__Aim of the task__:
How many lines in the records below contain "markers"? Reply with the number only.
--- START ---
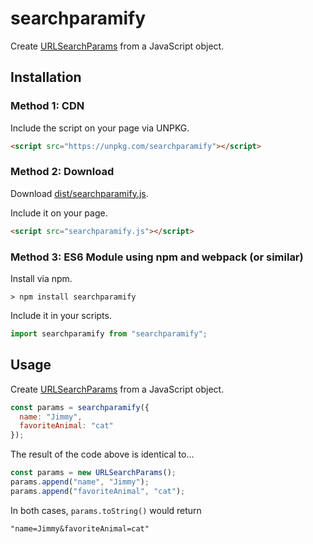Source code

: # searchparamify

Create
[URLSearchParams](https://developer.mozilla.org/en-US/docs/Web/API/URLSearchParams/URLSearchParams)
from a JavaScript object.

## Installation

### Method 1: CDN

Include the script on your page via UNPKG.

```html
<script src="https://unpkg.com/searchparamify"></script>
```

### Method 2: Download

Download [dist/searchparamify.js](dist/searchparamify.js).

Include it on your page.

```html
<script src="searchparamify.js"></script>
```

### Method 3: ES6 Module using npm and webpack (or similar)

Install via npm.

```
> npm install searchparamify
```

Include it in your scripts.

```javascript
import searchparamify from "searchparamify";
```

## Usage

Create
[URLSearchParams](https://developer.mozilla.org/en-US/docs/Web/API/URLSearchParams/URLSearchParams)
from a JavaScript object.

```javascript
const params = searchparamify({
  name: "Jimmy",
  favoriteAnimal: "cat"
});
```

The result of the code above is identical to...

```javascript
const params = new URLSearchParams();
params.append("name", "Jimmy");
params.append("favoriteAnimal", "cat");
```

In both cases, `params.toString()` would return

```
"name=Jimmy&favoriteAnimal=cat"
```
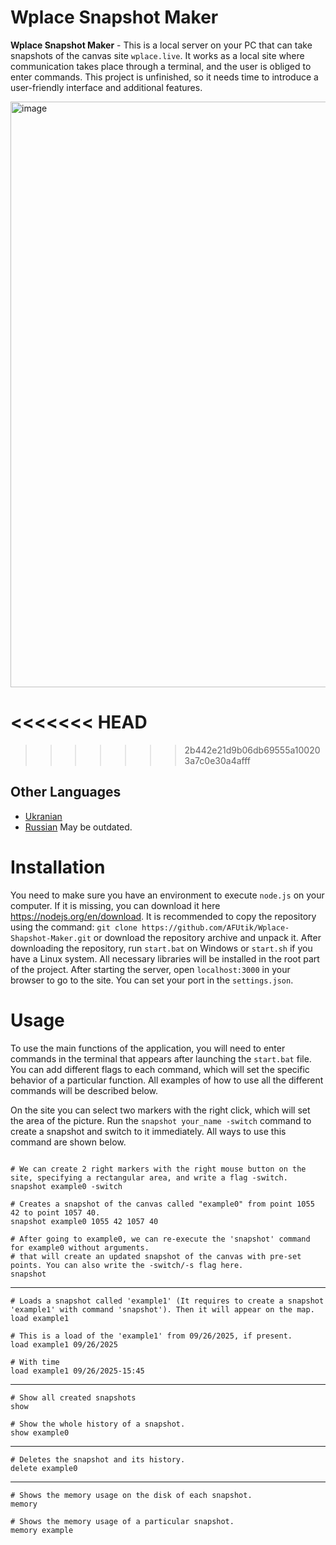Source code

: # Wplace Snapshot Maker

__Wplace Snapshot Maker__ - This is a local server on your PC that can take snapshots of the canvas site `wplace.live`. It works as a local site where communication takes place through a terminal, and the user is obliged to enter commands. This project is unfinished, so it needs time to introduce a user-friendly interface and additional features.

<img width="1918" height="937" alt="image" src="https://github.com/user-attachments/assets/a67e1bf9-aea7-4340-b648-fcf504a29120" />

<<<<<<< HEAD
=======

>>>>>>> 2b442e21d9b06db69555a100203a7c0e30a4afff
## Other Languages
- [Ukranian](README.ua.md)
- [Russian](README.md)
May be outdated.

# Installation
You need to make sure you have an environment to execute `node.js` on your computer. If it is missing, you can download it here https://nodejs.org/en/download. It is recommended to copy the repository using the command: `git clone https://github.com/AFUtik/Wplace-Shapshot-Maker.git`
or download the repository archive and unpack it. After downloading the repository, run `start.bat` on Windows or `start.sh` if you have a Linux system. All necessary libraries will be installed in the root part of the project. After starting the server, open `localhost:3000` in your browser to go to the site. You can set your port in the `settings.json`.

# Usage
To use the main functions of the application, you will need to enter commands in the terminal that appears after launching the `start.bat` file. You can add different flags to each command, which will set the specific behavior of a particular function. All examples of how to use all the different commands will be described below. 

On the site you can select two markers with the right click, which will set the area of the picture. Run the `snapshot your_name -switch` command to create a snapshot and switch to it immediately. All ways to use this command are shown below.


```

# We can create 2 right markers with the right mouse button on the site, specifying a rectangular area, and write a flag -switch.
snapshot example0 -switch

# Creates a snapshot of the canvas called "example0" from point 1055 42 to point 1057 40.
snapshot example0 1055 42 1057 40

# After going to example0, we can re-execute the 'snapshot' command for example0 without arguments.
# that will create an updated snapshot of the canvas with pre-set points. You can also write the -switch/-s flag here.
snapshot

```
___
```
# Loads a snapshot called 'example1' (It requires to create a snapshot 'example1' with command 'snapshot'). Then it will appear on the map.
load example1

# This is a load of the 'example1' from 09/26/2025, if present.
load example1 09/26/2025

# With time
load example1 09/26/2025-15:45

```
___
```
# Show all created snapshots
show

# Show the whole history of a snapshot.
show example0
```
___
```
# Deletes the snapshot and its history.
delete example0
```
___ 
```
# Shows the memory usage on the disk of each snapshot.
memory

# Shows the memory usage of a particular snapshot.
memory example
```
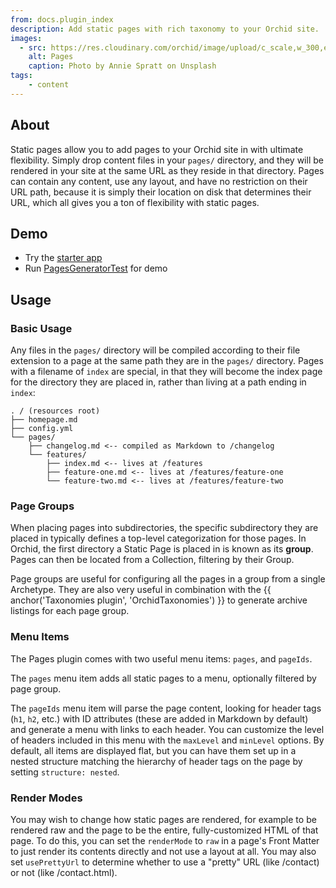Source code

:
 ```yaml
---
from: docs.plugin_index
description: Add static pages with rich taxonomy to your Orchid site.
images:
  - src: https://res.cloudinary.com/orchid/image/upload/c_scale,w_300,e_blur:150/v1537027621/plugins/pages.jpg
    alt: Pages
    caption: Photo by Annie Spratt on Unsplash
tags:
    - content
---
```


## About

Static pages allow you to add pages to your Orchid site in with ultimate flexibility. Simply drop content files in your 
`pages/` directory, and they will be rendered in your site at the same URL as they reside in that directory. Pages can 
contain any content, use any layout, and have no restriction on their URL path, because it is simply their location on
disk that determines their URL, which all gives you a ton of flexibility with static pages.

## Demo

- Try the [starter app](https://github.com/JavaEden/OrchidStarter)
- Run [PagesGeneratorTest](https://github.com/JavaEden/Orchid/blob/dev/plugins/OrchidPages/src/test/kotlin/com/eden/orchid/pages/PagesGeneratorTest.kt) for demo

## Usage

### Basic Usage

Any files in the `pages/` directory will be compiled according to their file extension to a page at the same path they 
are in the `pages/` directory. Pages with a filename of `index` are special, in that they will become the index page for 
the directory they are placed in, rather than living at a path ending in `index`: 

```text
. / (resources root)
├── homepage.md
├── config.yml
└── pages/
    ├── changelog.md <-- compiled as Markdown to /changelog
    └── features/
        ├── index.md <-- lives at /features
        ├── feature-one.md <-- lives at /features/feature-one
        └── feature-two.md <-- lives at /features/feature-two
```

### Page Groups

When placing pages into subdirectories, the specific subdirectory they are placed in typically defines a top-level 
categorization for those pages. In Orchid, the first directory a Static Page is placed in is known as its **group**. 
Pages can then be located from a Collection, filtering by their Group. 

Page groups are useful for configuring all the pages in a group from a single Archetype. They are also very useful in 
combination with the {{ anchor('Taxonomies plugin', 'OrchidTaxonomies') }} to generate archive listings for each page
group.

### Menu Items

The Pages plugin comes with two useful menu items: `pages`, and `pageIds`.

The `pages` menu item adds all static pages to a menu, optionally filtered by page group. 

The `pageIds` menu item will parse the page content, looking for header tags (`h1`, `h2`, etc.) with ID attributes 
(these are added in Markdown by default) and generate a menu with links to each header. You can customize the level of 
headers included in this menu with the `maxLevel` and `minLevel` options. By default, all items are displayed flat, but 
you can have them set up in a nested structure matching the hierarchy of header tags on the page by setting 
`structure: nested`.

### Render Modes

You may wish to change how static pages are rendered, for example to be rendered raw and the page to be the entire, 
fully-customized HTML of that page. To do this, you can set the `renderMode` to `raw` in a page's Front Matter to just 
render its contents directly and not use a layout at all. You may also set `usePrettyUrl` to determine whether to use
a "pretty" URL (like /contact) or not (like /contact.html).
--- END ---
__Response to this task__:
2